編輯_來
所有的孩子都是有詩意的。
尼爾·波茲曼在他那本高唱時代挽歌的《娛樂至死》書中,預示文化的兩種結局:“有兩種方法可以讓文化精神枯萎,一種是奧威爾式的——文化成為一個監獄;另一種是赫胥黎式的——文化成為一場滑稽戲。”波茲曼不無焦慮地警示,“其結果是我們成了一個娛樂至死的物種”。目前看這樣的警示正在成為現實。
在這樣一個前所未有的商業化娛樂化時代,當下一代到來時,我們將雙手捧出什么來迎接他們?或許你可以給他們一首詩,就像是取自他們身體中的部分一樣。這世上最適合孩童的文字我想應該是詩歌了;詩歌最好的吟唱者應該也是孩童吧。

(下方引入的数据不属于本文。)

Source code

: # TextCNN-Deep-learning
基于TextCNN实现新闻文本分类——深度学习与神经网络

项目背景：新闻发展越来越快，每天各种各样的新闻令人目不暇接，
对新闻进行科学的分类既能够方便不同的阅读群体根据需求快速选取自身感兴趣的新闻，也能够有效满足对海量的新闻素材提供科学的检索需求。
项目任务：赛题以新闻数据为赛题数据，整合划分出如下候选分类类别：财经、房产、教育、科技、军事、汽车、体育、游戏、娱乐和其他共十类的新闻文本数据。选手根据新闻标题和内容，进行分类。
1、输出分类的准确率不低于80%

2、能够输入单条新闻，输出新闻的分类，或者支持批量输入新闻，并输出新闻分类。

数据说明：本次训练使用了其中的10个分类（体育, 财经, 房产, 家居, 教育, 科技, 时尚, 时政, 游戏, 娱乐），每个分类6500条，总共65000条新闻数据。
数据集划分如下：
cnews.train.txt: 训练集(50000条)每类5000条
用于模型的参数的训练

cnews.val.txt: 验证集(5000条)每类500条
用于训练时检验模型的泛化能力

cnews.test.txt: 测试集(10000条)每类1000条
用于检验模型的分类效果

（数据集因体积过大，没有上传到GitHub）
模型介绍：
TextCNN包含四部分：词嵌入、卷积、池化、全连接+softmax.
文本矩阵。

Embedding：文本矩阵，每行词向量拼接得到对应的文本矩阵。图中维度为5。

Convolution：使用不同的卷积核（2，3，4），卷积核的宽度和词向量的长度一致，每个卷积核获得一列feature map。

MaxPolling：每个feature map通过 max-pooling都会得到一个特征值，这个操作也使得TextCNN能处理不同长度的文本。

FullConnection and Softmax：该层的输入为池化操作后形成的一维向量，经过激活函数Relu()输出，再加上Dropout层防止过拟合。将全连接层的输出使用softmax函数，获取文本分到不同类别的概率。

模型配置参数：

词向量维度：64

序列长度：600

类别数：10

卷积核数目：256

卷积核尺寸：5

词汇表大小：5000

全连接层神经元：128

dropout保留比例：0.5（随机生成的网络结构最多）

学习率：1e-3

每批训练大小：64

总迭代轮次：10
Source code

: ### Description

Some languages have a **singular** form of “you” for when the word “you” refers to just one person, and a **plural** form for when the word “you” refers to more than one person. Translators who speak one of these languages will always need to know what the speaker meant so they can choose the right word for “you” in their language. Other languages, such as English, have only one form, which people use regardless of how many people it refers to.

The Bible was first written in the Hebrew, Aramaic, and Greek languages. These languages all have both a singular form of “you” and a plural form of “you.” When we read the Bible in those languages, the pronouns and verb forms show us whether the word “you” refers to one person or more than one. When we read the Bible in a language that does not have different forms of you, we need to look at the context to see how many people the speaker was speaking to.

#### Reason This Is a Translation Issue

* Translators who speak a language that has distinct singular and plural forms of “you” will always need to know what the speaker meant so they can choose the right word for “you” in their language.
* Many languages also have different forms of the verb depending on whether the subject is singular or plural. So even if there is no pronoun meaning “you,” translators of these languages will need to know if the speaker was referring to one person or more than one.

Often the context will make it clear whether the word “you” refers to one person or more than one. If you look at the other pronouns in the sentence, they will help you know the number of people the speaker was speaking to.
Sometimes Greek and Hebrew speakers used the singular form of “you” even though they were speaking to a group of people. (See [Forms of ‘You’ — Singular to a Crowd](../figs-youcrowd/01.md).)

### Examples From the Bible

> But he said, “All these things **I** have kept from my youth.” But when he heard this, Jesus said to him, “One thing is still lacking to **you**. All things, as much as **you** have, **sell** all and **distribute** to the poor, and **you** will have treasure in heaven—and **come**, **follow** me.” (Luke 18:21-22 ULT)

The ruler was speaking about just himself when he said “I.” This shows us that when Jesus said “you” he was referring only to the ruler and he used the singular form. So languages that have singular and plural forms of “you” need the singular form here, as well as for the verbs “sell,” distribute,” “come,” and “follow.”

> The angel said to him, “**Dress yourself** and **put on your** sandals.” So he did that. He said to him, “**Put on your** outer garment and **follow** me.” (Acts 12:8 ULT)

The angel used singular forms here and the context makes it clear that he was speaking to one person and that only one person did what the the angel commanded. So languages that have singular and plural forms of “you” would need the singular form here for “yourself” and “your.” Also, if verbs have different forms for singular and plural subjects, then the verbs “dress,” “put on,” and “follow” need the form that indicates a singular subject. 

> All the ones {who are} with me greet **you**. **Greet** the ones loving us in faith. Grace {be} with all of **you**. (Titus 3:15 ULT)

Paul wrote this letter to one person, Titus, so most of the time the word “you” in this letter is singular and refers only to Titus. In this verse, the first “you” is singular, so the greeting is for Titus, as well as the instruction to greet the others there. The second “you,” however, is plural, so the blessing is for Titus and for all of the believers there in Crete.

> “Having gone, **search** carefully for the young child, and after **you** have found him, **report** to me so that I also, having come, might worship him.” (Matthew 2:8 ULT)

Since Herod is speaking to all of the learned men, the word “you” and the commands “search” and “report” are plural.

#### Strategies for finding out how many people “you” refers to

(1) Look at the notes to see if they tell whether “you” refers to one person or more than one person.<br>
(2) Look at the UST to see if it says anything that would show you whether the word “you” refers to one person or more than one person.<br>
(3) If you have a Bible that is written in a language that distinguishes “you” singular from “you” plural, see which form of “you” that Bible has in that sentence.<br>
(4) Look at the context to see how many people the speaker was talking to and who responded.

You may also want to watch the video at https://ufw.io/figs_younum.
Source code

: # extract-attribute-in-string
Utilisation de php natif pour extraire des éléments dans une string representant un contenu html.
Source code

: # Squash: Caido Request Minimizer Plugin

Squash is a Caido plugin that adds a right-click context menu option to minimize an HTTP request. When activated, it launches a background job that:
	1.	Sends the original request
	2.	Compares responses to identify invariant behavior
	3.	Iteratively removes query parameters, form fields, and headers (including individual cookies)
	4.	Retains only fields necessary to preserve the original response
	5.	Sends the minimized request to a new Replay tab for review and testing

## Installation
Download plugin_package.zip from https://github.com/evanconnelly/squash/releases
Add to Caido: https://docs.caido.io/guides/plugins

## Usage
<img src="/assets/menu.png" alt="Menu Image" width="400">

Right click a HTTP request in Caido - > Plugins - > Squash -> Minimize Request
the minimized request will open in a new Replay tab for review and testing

詩歌音樂節奏的韻律,音符般跳躍,在孩子的世界里會如七彩的珠子引領他們探究奧秘森林。他們的純真是顯而易見的,他們的靈動也是躍然于神的。英國18世紀的天才詩人威廉·布萊克有一本詩集叫《天真與經驗之歌》,天真和深刻怎樣定義?沒有絕對意義上的跟文本完全脫節的天真,也沒有完全抽象出來的深刻。我總以為孩子多少都是淺薄的,但他們的深刻卻偶爾如箭擊中我。比如一個八歲孩童的《原諒》,令我只想原諒自己的平庸。
《原諒》
鐵頭
春天來了
我去小溪邊砸冰
把春天砸得頭破血流
直淌眼淚
到了花開的時候
它就把那些事兒忘了
真正原諒了我
即便是成人,也必要一種如赤子的心情才能領略其中奧義。無論是沉重,灰暗還是悲痛。詩是絕望的吶喊與希望的喃語,孩童的心是那能燒破黑暗的火光。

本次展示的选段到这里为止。